### Enter full names of group members:

##### Name A: Aaryan Neupane
##### Name B: Anne Torgersen

In [2]:
import math
import numpy as np
from sympy import prime
from pathlib import Path  # for paths of files
import csv
import copy
import random
from sklearn.metrics.pairwise import cosine_similarity

# ANSI escape codes for colors
class colors:
    red = '\033[91m'
    green = '\033[92m'
    blue = '\033[94m'
    end = '\033[0m'  

### 1. DGIM

#### 1.1. DGIM algorithm

In [3]:
# Default DGIM parameters

stream_path = 'data/my_stream.txt'

# The window size
N = 500 

In [4]:
# Helper functions

def shift_buckets(bucket_list):
    for i in range(len(bucket_list) - 1):
        if len(bucket_list[i]) > 2:
            prev_time = bucket_list[i].pop(0)
            penultimate_time = bucket_list[i].pop(0)
            bucket_list[i+1].append(penultimate_time)

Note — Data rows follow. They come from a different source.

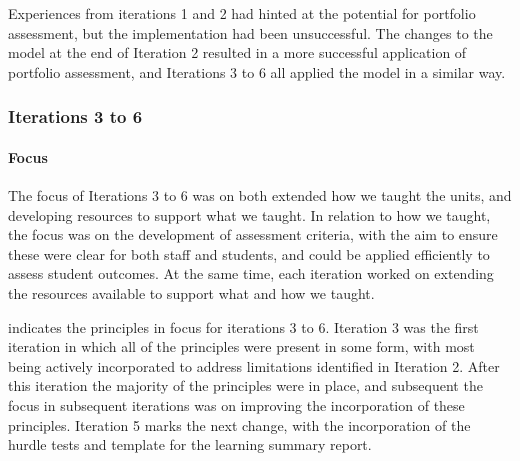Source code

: Experiences from iterations 1 and 2 had hinted at the potential for portfolio assessment, but the implementation had been unsuccessful. The changes to the model at the end of Iteration 2 resulted in a more successful application of portfolio assessment, and Iterations 3 to 6 all applied the model in a similar way. 

\subsubsection{Iterations 3 to 6} %
\label{ssub:iterations_3_to_6}

\paragraph{Focus} %
\label{ssub:focus_3_6}

The focus of Iterations 3 to 6 was on both extended how we taught the units, and developing resources to support what we taught. In relation to how we taught, the focus was on the development of assessment criteria, with the aim to ensure these were clear for both staff and students, and could be applied efficiently to assess student outcomes. At the same time, each iteration worked on extending the resources available to support what and how we taught.

 indicates the principles in focus for iterations 3 to 6. Iteration 3 was the first iteration in which all of the principles were present in some form, with most being actively incorporated to address limitations identified in Iteration 2. After this iteration the majority of the principles were in place, and subsequent the focus in subsequent iterations was on improving the incorporation of these principles. Iteration 5 marks the next change, with the incorporation of the hurdle tests and template for the learning summary report.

def remove_expired(bucket_list, end_time, N):
    for bucket in bucket_list:
        for time_stamp in bucket:
            if (end_time - time_stamp) > N:
                bucket.remove(time_stamp)

In [5]:
def dgim_algorithm(stream_path, N):
    num_buckets = int(N).bit_length()
    bucket_list = [[] for _ in range(num_buckets)]
    time = 0
    with open(stream_path) as file:
        while True:
            bit = file.read(1)

            if not bit:
                break
                
            time += 1

            if bit == '1':
                bucket_list[0].append(time)
                shift_buckets(bucket_list)
                remove_expired(bucket_list, time, N)

    bucket_list = [[elem % N for elem in bucket] for bucket in bucket_list]
            
    end_time = max(bucket_list[0])
    
    return bucket_list, end_time


In [6]:
bucket = dgim_algorithm(stream_path, N)
print(f"The updated list of timestamps buckets from DGIM algorithm: \n {bucket[0]}")
print(f"The end timestamp: {bucket[1]}") 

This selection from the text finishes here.